**DATA FOR THE TASK:**

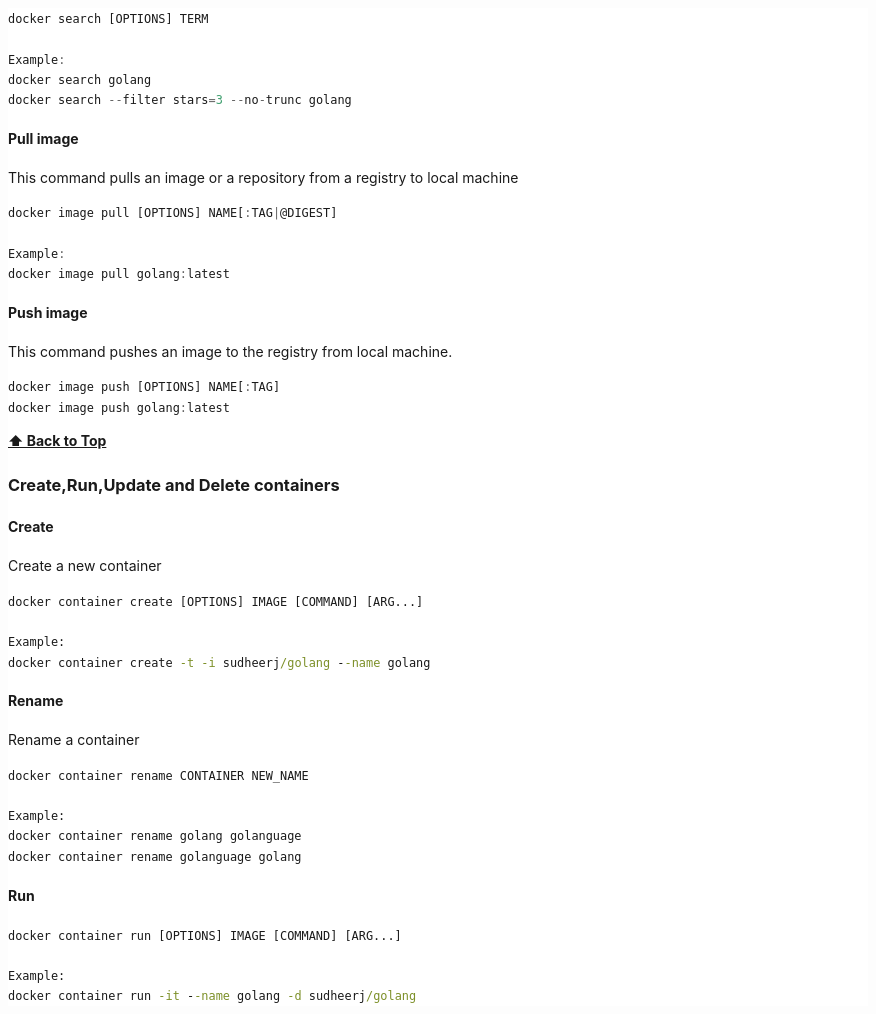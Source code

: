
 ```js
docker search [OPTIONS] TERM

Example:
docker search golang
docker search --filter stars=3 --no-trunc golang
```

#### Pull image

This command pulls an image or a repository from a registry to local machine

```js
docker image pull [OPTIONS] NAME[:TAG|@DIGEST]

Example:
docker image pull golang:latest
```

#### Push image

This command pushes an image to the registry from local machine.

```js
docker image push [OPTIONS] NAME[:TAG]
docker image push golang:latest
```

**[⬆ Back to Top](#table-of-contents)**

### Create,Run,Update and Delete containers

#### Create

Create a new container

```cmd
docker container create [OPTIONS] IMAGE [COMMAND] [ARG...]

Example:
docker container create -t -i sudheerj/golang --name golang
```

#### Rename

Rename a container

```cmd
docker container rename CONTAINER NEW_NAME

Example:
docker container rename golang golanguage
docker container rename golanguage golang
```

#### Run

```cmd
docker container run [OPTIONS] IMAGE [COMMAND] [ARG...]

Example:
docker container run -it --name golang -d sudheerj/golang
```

**DESCRIPTION OF THE TASK:** Which lines in the records above include the word "machine"? Copy them out.

**SOLVED PROBLEM:**
This command pulls an image or a repository from a registry to local machine
This command pushes an image to the registry from local machine.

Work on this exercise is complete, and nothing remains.